I worked my way over the valleys and into the woods, the fractals of the trees in their winter coats standing brilliantly against the sky.
As the year scribbles its way to a close, and penned in by the invisible boundaries of good health, I’ve spent the last week sketching out adventure close to home.
I’m often asked what kind of experience counts towards my 100 Days of Adventure challenge. The answer isn’t very satisfying: you know an adventure when you have one. You can’t always predict it; it’s something you feel.
That’s why we call it having ‘a sense of adventure’.
Darkness definitely eases back the threshold of adventure. Indeed, psychologists at the University of Bhunkum have found that adding the words ‘at night’ or ‘by moonlight’ to any activity increases its AQ (Adventure Quotient) by an incredible 308 percent.
Getting lost in the woods: annoying
Getting lost in the woods at night: adventure
Climbing a tree: fun
Climbing a tree by moonlight: adventure
See? This is why wintertime is the best time for adventures: darkness falls in late afternoon, leaving ample time for adventure before cocoa and bed.
This reframing turns our usual seasonal preferences on their head: the long summer evenings are a barrier to adventure, not an opportunity. Winter is where we get our kicks, sunset marking time to shut the laptop and pull out the map.
Equal parts terror and wonder
Feeling the sublime sense of awe is pretty good for us humans: falliable scientific experiments have shown that these wow-experiences can make us happier, healthier, brainier, humbler and kindlier.
And nature is the ultimate awesome experience, equal parts terror and wonder.
That’s what I thought as I rambled through the Purbecks on a foggy Sunday night, anyway.
The Purbecks are famed for their crumbly white cliffs, dropping sheer into the rocky water from the pleasant and abrupty terminated grassy heath above.
On a clear day, it looks a lot like this:
For daredevils, there is a narrow spit of land connecting to a lonesome chalky pillar. The cliffs tumble away either side and you can look down into your doom and see it swirling in the foam below.
On a clear day, it looks a lot like this:
On a wintery night, when the sea fog has rolled in after dark, it doesn’t look anything like this at all.
All I can see, as I creep out into the void, is the ghostly white of the chalk and the angry foam of the waves.
I lie down, nothingness either side of me, wind howling above, sea raging below, and I laugh. This is why they named this place for the devil: Old Harry Rocks.
Cut off from the solid ground of the heath, I imagine a shadowy figure looming at the end of the lace thin path. Cackling with delight, I crawl back on my hands and knees.
That’s awe.
Ignore your smoke alarm and look up
Of course, awe is much more safely experienced by simply looking up on a clear night. The key word there is ‘night’. This cannot be done during the daytime. Score another point for winter’s early evenings.
(Yes, ‘clear’ was also a key word.
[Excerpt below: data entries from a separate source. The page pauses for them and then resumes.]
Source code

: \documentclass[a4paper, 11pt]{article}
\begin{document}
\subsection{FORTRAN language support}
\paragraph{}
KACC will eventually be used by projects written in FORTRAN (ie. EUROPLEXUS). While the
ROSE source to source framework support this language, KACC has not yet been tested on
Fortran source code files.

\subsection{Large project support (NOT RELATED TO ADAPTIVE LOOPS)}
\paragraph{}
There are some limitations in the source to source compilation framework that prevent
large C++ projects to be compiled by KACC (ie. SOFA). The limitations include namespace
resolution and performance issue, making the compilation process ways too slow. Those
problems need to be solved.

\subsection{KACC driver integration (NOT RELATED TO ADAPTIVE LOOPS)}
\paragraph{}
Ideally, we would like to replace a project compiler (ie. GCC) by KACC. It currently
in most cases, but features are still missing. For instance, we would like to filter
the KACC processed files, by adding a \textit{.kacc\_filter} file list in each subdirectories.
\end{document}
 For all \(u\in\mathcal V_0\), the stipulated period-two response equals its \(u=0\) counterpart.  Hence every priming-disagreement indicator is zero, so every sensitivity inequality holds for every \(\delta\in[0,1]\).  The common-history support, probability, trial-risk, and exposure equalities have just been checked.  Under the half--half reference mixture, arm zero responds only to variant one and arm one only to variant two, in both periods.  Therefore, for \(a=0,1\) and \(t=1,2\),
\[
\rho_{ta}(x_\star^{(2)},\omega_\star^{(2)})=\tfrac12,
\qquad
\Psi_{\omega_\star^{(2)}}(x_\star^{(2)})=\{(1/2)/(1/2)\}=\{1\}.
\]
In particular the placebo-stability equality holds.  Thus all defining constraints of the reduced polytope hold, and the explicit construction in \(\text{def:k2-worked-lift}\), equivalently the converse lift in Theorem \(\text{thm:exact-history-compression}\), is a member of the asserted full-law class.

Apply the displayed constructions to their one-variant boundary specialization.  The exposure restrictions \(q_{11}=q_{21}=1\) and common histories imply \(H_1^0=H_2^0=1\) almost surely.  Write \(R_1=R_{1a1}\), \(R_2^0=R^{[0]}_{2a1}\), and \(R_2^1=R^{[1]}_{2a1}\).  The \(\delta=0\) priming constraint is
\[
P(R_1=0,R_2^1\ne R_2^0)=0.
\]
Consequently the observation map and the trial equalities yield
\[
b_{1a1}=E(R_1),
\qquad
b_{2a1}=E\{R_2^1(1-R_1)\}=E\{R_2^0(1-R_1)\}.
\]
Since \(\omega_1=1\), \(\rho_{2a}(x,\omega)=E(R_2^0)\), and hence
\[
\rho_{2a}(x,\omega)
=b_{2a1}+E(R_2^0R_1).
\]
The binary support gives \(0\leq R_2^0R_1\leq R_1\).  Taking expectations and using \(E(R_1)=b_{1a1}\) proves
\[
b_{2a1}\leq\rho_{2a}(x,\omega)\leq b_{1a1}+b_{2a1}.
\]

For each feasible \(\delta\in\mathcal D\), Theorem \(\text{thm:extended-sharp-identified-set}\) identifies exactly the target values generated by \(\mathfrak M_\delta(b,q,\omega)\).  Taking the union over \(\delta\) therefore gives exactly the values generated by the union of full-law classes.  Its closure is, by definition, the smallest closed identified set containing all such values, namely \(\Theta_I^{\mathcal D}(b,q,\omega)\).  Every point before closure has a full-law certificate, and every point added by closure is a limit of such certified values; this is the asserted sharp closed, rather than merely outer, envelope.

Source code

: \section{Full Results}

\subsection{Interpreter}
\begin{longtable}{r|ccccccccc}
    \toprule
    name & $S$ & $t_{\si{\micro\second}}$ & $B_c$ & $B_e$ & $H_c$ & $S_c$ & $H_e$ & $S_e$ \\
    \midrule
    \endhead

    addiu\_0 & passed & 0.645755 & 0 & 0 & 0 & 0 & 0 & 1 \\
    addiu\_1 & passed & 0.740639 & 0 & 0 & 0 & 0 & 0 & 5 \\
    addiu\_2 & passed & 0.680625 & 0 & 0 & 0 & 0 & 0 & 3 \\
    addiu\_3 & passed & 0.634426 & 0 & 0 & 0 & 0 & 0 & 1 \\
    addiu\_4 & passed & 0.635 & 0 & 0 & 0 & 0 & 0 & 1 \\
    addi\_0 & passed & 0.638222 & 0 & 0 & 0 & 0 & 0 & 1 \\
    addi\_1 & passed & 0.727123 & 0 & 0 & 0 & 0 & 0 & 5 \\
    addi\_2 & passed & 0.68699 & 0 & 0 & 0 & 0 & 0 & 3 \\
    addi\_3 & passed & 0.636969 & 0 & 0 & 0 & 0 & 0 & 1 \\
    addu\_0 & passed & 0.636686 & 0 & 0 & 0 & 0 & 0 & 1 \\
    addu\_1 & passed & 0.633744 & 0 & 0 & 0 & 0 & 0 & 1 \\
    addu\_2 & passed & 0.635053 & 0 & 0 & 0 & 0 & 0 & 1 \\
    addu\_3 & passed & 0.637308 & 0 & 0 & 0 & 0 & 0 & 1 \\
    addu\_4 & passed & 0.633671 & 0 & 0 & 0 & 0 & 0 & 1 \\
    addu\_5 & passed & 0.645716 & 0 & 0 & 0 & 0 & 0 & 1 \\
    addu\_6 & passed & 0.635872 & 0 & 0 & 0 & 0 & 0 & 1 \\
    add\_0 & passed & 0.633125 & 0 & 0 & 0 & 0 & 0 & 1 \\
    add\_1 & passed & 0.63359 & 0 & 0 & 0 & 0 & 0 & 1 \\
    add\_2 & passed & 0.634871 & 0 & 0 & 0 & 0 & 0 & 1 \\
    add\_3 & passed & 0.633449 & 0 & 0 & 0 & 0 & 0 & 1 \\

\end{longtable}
Unless otherwise stated, assume all my words are key.)
I’m sure we’ve all stared up into a wintery sky and felt very small. Nothing turns burning the toast into the insignificant annoyance that it is faster than boggling over the number of stars in the universe.
So ignore your smoke alarm for a second and imagine: how many stars are there in the Universe? More than there are grains of sand in the world.
Having said that, more prosaically, on a night like tonight, using the eyes that evolution gave you, you might see anywhere up to 4,548 stars — although that number will depend greatly on light pollution.
Each one of these stars is its own solar system, each one is home (potentially) to billions of lifeforms, each one enjoying the unfathomable richness of your own earthly experience. Take that in for a second.
Now switch off your smoke alarm.
Given that it’s nighttime, the closest star you can see in the northern hemisphere is Sirius, the Dog Star, about 81 trillion kilometres away.
The furthest star that humans have ever clapped eyes upon is called Icarus, and it sits in the night sky about 5 billion light-years away from Earth. A light-year is more than 9 trillion kilometres.
Our galaxy, the Milky Way, holds about 300 billion stars and the billions of other galaxies scooting along around us mean that there are about 70 billion trillion stars in the observable universe.
Beyond that..?
Silence, Senses, Solitude
But the value of nighttime is not only the ghoulish darkness or the Mills & Boon soft celestial lighting: nighttime, especially in winter, is also a time of solitude.
I met no earthly being but horses during two evening rambles through the New Forest and the Purbecks this week. On two similar daytime adventures in the Forest and the Heath, I could hardly move for chirpy off-schoolchildren and professional dog walkers.
That solitude brings with it the gift of silence — which is itself the gift of sensory abundance, for even the most silent night is full of sound.
The stochastic comforts of matter moving through matter. The crackle of boots through leaves. The percussive snap of twigs under weight. The creak and rustle of unseen insects laying a trail.
The darkness sharpen other senses too: I smell the moss-sucking damp of the bog before my boots get wet. Movement, real or imagined, is enhanced in my peripheral vision. My skin tingles, every follicle straining for sensory input.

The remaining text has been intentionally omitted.